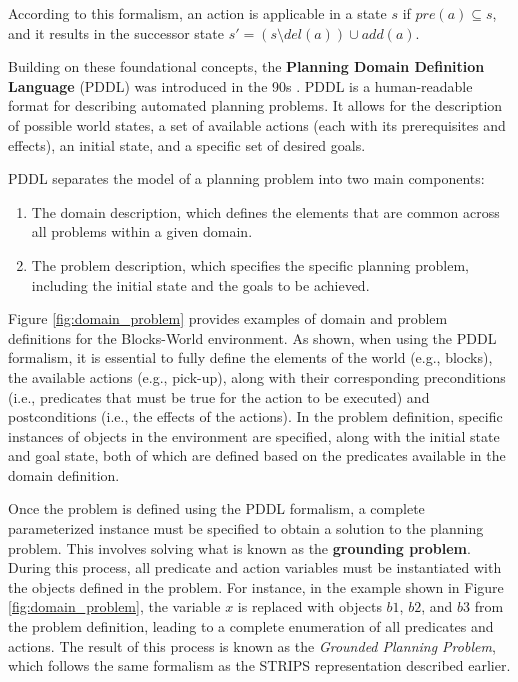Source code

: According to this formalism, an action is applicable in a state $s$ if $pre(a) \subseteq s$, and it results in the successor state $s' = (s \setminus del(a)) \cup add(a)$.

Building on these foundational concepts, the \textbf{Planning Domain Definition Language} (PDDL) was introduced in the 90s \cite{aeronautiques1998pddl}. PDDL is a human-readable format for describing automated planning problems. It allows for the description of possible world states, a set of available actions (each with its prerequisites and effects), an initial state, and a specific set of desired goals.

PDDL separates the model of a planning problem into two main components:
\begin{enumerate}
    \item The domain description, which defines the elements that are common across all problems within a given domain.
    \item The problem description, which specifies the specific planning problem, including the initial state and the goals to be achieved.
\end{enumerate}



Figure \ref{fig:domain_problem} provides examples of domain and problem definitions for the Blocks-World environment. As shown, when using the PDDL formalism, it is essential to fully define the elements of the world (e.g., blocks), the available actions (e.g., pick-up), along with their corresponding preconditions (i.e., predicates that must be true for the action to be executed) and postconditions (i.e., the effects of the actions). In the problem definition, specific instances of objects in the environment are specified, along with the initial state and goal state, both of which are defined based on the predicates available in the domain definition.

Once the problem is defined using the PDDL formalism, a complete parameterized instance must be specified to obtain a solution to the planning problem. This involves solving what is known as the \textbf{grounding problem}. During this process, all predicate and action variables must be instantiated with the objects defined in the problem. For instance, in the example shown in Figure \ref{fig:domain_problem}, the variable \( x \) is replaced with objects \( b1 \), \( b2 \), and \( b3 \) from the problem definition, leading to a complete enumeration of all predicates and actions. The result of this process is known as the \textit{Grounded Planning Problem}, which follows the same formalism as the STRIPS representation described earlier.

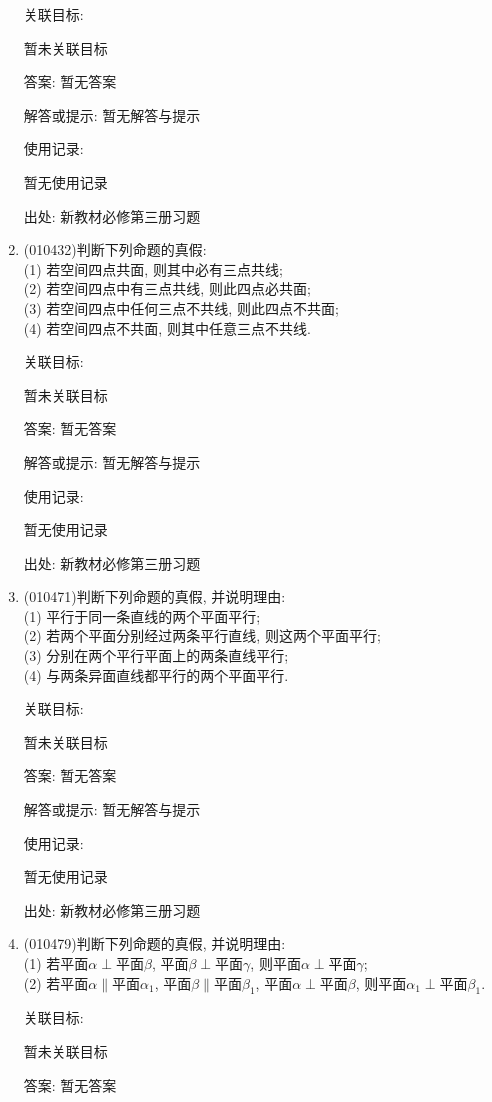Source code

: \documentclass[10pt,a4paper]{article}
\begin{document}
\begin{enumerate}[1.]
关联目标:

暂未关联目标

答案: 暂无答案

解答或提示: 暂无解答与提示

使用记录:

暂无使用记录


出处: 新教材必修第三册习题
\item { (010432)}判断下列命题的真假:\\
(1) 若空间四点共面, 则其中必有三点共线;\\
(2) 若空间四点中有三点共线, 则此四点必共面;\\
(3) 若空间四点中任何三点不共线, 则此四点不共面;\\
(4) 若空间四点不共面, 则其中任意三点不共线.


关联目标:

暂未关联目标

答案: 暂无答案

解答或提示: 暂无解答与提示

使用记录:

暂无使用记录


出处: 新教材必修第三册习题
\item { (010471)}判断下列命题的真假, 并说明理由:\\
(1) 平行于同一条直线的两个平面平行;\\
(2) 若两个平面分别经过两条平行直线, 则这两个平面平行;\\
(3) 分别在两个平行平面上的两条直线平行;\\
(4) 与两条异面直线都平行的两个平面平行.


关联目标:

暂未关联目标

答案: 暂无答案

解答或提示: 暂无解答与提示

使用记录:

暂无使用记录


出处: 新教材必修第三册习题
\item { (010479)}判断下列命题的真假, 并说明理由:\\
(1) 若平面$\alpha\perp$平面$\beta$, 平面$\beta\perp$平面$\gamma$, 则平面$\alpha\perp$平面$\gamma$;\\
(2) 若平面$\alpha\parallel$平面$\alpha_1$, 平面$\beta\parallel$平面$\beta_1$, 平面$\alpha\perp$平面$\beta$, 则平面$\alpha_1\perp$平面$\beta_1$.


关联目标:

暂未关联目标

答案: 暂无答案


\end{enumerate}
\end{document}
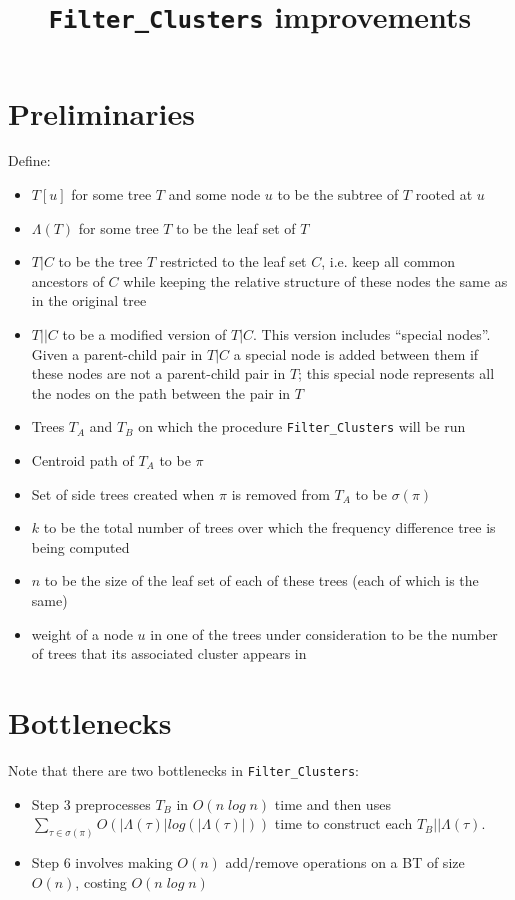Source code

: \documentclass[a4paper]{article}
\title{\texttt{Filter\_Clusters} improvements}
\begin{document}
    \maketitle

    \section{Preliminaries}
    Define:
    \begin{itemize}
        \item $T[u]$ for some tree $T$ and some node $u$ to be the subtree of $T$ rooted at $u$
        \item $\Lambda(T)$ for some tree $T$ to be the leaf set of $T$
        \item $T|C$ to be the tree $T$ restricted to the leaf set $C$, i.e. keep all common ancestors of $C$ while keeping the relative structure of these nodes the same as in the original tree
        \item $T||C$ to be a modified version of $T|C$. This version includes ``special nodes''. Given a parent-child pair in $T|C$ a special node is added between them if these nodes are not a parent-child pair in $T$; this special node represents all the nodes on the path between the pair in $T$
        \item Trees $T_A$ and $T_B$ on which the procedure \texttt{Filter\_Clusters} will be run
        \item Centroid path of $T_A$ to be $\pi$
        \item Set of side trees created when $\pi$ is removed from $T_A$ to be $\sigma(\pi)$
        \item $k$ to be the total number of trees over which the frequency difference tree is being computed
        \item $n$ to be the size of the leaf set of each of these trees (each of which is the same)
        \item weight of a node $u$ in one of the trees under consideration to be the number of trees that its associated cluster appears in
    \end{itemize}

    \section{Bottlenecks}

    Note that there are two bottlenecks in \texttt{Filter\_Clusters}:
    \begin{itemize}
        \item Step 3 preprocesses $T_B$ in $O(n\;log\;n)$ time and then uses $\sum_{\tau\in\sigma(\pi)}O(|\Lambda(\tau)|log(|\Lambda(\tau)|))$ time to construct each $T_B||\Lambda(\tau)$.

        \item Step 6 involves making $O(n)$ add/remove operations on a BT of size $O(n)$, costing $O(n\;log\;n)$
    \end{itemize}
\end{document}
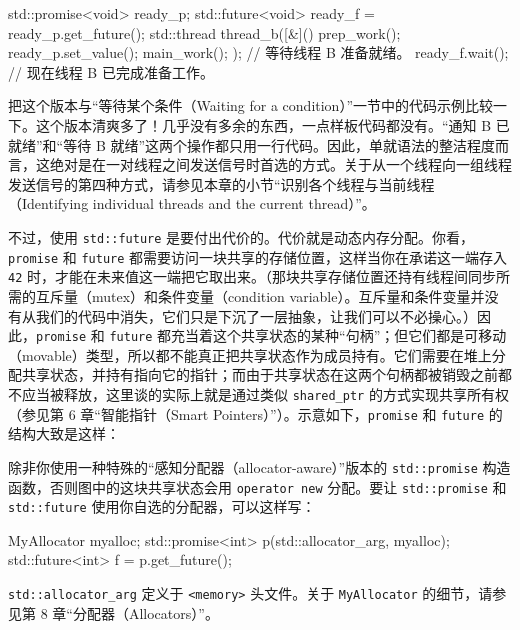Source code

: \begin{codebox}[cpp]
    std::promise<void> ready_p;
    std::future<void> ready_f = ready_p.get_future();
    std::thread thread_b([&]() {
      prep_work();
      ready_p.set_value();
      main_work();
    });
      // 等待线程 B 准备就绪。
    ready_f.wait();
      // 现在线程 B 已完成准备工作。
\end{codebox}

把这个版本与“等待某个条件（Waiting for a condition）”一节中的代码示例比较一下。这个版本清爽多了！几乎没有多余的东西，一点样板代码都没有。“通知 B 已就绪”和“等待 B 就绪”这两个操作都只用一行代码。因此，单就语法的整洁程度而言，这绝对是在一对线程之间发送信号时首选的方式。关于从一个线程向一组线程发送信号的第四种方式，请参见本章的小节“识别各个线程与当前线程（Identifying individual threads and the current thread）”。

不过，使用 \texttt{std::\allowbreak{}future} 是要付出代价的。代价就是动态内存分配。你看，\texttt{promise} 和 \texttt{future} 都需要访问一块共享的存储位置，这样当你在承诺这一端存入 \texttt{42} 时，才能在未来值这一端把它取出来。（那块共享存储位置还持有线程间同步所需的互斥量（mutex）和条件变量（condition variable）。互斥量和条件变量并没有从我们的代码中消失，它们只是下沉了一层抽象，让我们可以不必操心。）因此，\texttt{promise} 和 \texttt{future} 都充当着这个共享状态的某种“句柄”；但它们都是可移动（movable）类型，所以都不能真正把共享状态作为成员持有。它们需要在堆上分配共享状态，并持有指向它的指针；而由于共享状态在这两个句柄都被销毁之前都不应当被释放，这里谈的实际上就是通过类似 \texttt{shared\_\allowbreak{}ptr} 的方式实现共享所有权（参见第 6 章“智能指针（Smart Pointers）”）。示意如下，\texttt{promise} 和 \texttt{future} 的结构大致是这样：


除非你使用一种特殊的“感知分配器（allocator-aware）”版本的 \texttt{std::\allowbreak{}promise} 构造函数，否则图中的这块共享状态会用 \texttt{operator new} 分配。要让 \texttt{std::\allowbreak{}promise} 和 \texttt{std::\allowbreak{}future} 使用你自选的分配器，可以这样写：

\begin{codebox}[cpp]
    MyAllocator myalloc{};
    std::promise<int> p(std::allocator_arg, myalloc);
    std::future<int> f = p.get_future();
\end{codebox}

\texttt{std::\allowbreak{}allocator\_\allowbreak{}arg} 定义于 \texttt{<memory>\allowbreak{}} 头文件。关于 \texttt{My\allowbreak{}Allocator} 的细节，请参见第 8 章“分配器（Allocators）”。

▬▬▬▬▬▬▬▬▬▬

> _About this exercise_:
Keep the pictures out of your copy, and repeat every entry above exactly.

> _Answer to the problem_:
Source code

: According to this formalism, an action is applicable in a state $s$ if $pre(a) \subseteq s$, and it results in the successor state $s' = (s \setminus del(a)) \cup add(a)$.

Building on these foundational concepts, the \textbf{Planning Domain Definition Language} (PDDL) was introduced in the 90s \cite{aeronautiques1998pddl}. PDDL is a human-readable format for describing automated planning problems. It allows for the description of possible world states, a set of available actions (each with its prerequisites and effects), an initial state, and a specific set of desired goals.

PDDL separates the model of a planning problem into two main components:
\begin{enumerate}
    \item The domain description, which defines the elements that are common across all problems within a given domain.
    \item The problem description, which specifies the specific planning problem, including the initial state and the goals to be achieved.
\end{enumerate}



Figure \ref{fig:domain_problem} provides examples of domain and problem definitions for the Blocks-World environment. As shown, when using the PDDL formalism, it is essential to fully define the elements of the world (e.g., blocks), the available actions (e.g., pick-up), along with their corresponding preconditions (i.e., predicates that must be true for the action to be executed) and postconditions (i.e., the effects of the actions). In the problem definition, specific instances of objects in the environment are specified, along with the initial state and goal state, both of which are defined based on the predicates available in the domain definition.

Once the problem is defined using the PDDL formalism, a complete parameterized instance must be specified to obtain a solution to the planning problem. This involves solving what is known as the \textbf{grounding problem}. During this process, all predicate and action variables must be instantiated with the objects defined in the problem. For instance, in the example shown in Figure \ref{fig:domain_problem}, the variable \( x \) is replaced with objects \( b1 \), \( b2 \), and \( b3 \) from the problem definition, leading to a complete enumeration of all predicates and actions. The result of this process is known as the \textit{Grounded Planning Problem}, which follows the same formalism as the STRIPS representation described earlier.

Source code

: \documentclass[10pt,a4paper]{article}
\begin{document}
\begin{enumerate}[1.]
关联目标:

暂未关联目标

答案: 暂无答案

解答或提示: 暂无解答与提示

使用记录:

暂无使用记录


出处: 新教材必修第三册习题
\item { (010432)}判断下列命题的真假:\\
(1) 若空间四点共面, 则其中必有三点共线;\\
(2) 若空间四点中有三点共线, 则此四点必共面;\\
(3) 若空间四点中任何三点不共线, 则此四点不共面;\\
(4) 若空间四点不共面, 则其中任意三点不共线.


关联目标:

暂未关联目标

答案: 暂无答案

解答或提示: 暂无解答与提示

使用记录:

暂无使用记录


出处: 新教材必修第三册习题
\item { (010471)}判断下列命题的真假, 并说明理由:\\
(1) 平行于同一条直线的两个平面平行;\\
(2) 若两个平面分别经过两条平行直线, 则这两个平面平行;\\
(3) 分别在两个平行平面上的两条直线平行;\\
(4) 与两条异面直线都平行的两个平面平行.


关联目标:

暂未关联目标

答案: 暂无答案

解答或提示: 暂无解答与提示

使用记录:

暂无使用记录


出处: 新教材必修第三册习题
\item { (010479)}判断下列命题的真假, 并说明理由:\\
(1) 若平面$\alpha\perp$平面$\beta$, 平面$\beta\perp$平面$\gamma$, 则平面$\alpha\perp$平面$\gamma$;\\
(2) 若平面$\alpha\parallel$平面$\alpha_1$, 平面$\beta\parallel$平面$\beta_1$, 平面$\alpha\perp$平面$\beta$, 则平面$\alpha_1\perp$平面$\beta_1$.


关联目标:

暂未关联目标

答案: 暂无答案


\end{enumerate}
\end{document}
Source code

: \documentclass[a4paper]{article}
\title{\texttt{Filter\_Clusters} improvements}
\begin{document}
    \maketitle

    \section{Preliminaries}
    Define:
    \begin{itemize}
        \item $T[u]$ for some tree $T$ and some node $u$ to be the subtree of $T$ rooted at $u$
        \item $\Lambda(T)$ for some tree $T$ to be the leaf set of $T$
        \item $T|C$ to be the tree $T$ restricted to the leaf set $C$, i.e. keep all common ancestors of $C$ while keeping the relative structure of these nodes the same as in the original tree
        \item $T||C$ to be a modified version of $T|C$. This version includes ``special nodes''. Given a parent-child pair in $T|C$ a special node is added between them if these nodes are not a parent-child pair in $T$; this special node represents all the nodes on the path between the pair in $T$
        \item Trees $T_A$ and $T_B$ on which the procedure \texttt{Filter\_Clusters} will be run
        \item Centroid path of $T_A$ to be $\pi$
        \item Set of side trees created when $\pi$ is removed from $T_A$ to be $\sigma(\pi)$
        \item $k$ to be the total number of trees over which the frequency difference tree is being computed
        \item $n$ to be the size of the leaf set of each of these trees (each of which is the same)
        \item weight of a node $u$ in one of the trees under consideration to be the number of trees that its associated cluster appears in
    \end{itemize}

    \section{Bottlenecks}

    Note that there are two bottlenecks in \texttt{Filter\_Clusters}:
    \begin{itemize}
        \item Step 3 preprocesses $T_B$ in $O(n\;log\;n)$ time and then uses $\sum_{\tau\in\sigma(\pi)}O(|\Lambda(\tau)|log(|\Lambda(\tau)|))$ time to construct each $T_B||\Lambda(\tau)$.

        \item Step 6 involves making $O(n)$ add/remove operations on a BT of size $O(n)$, costing $O(n\;log\;n)$
    \end{itemize}
\end{document}
Source code

: \begin{codebox}[cpp]
    std::promise<void> ready_p;
    std::future<void> ready_f = ready_p.get_future();
    std::thread thread_b([&]() {
      prep_work();
      ready_p.set_value();
      main_work();
    });
      // 等待线程 B 准备就绪。
    ready_f.wait();
      // 现在线程 B 已完成准备工作。
\end{codebox}

把这个版本与“等待某个条件（Waiting for a condition）”一节中的代码示例比较一下。这个版本清爽多了！几乎没有多余的东西，一点样板代码都没有。“通知 B 已就绪”和“等待 B 就绪”这两个操作都只用一行代码。因此，单就语法的整洁程度而言，这绝对是在一对线程之间发送信号时首选的方式。关于从一个线程向一组线程发送信号的第四种方式，请参见本章的小节“识别各个线程与当前线程（Identifying individual threads and the current thread）”。

不过，使用 \texttt{std::\allowbreak{}future} 是要付出代价的。代价就是动态内存分配。你看，\texttt{promise} 和 \texttt{future} 都需要访问一块共享的存储位置，这样当你在承诺这一端存入 \texttt{42} 时，才能在未来值这一端把它取出来。（那块共享存储位置还持有线程间同步所需的互斥量（mutex）和条件变量（condition variable）。互斥量和条件变量并没有从我们的代码中消失，它们只是下沉了一层抽象，让我们可以不必操心。）因此，\texttt{promise} 和 \texttt{future} 都充当着这个共享状态的某种“句柄”；但它们都是可移动（movable）类型，所以都不能真正把共享状态作为成员持有。它们需要在堆上分配共享状态，并持有指向它的指针；而由于共享状态在这两个句柄都被销毁之前都不应当被释放，这里谈的实际上就是通过类似 \texttt{shared\_\allowbreak{}ptr} 的方式实现共享所有权（参见第 6 章“智能指针（Smart Pointers）”）。示意如下，\texttt{promise} 和 \texttt{future} 的结构大致是这样：


除非你使用一种特殊的“感知分配器（allocator-aware）”版本的 \texttt{std::\allowbreak{}promise} 构造函数，否则图中的这块共享状态会用 \texttt{operator new} 分配。要让 \texttt{std::\allowbreak{}promise} 和 \texttt{std::\allowbreak{}future} 使用你自选的分配器，可以这样写：

\begin{codebox}[cpp]
    MyAllocator myalloc{};
    std::promise<int> p(std::allocator_arg, myalloc);
    std::future<int> f = p.get_future();
\end{codebox}

\texttt{std::\allowbreak{}allocator\_\allowbreak{}arg} 定义于 \texttt{<memory>\allowbreak{}} 头文件。关于 \texttt{My\allowbreak{}Allocator} 的细节，请参见第 8 章“分配器（Allocators）”。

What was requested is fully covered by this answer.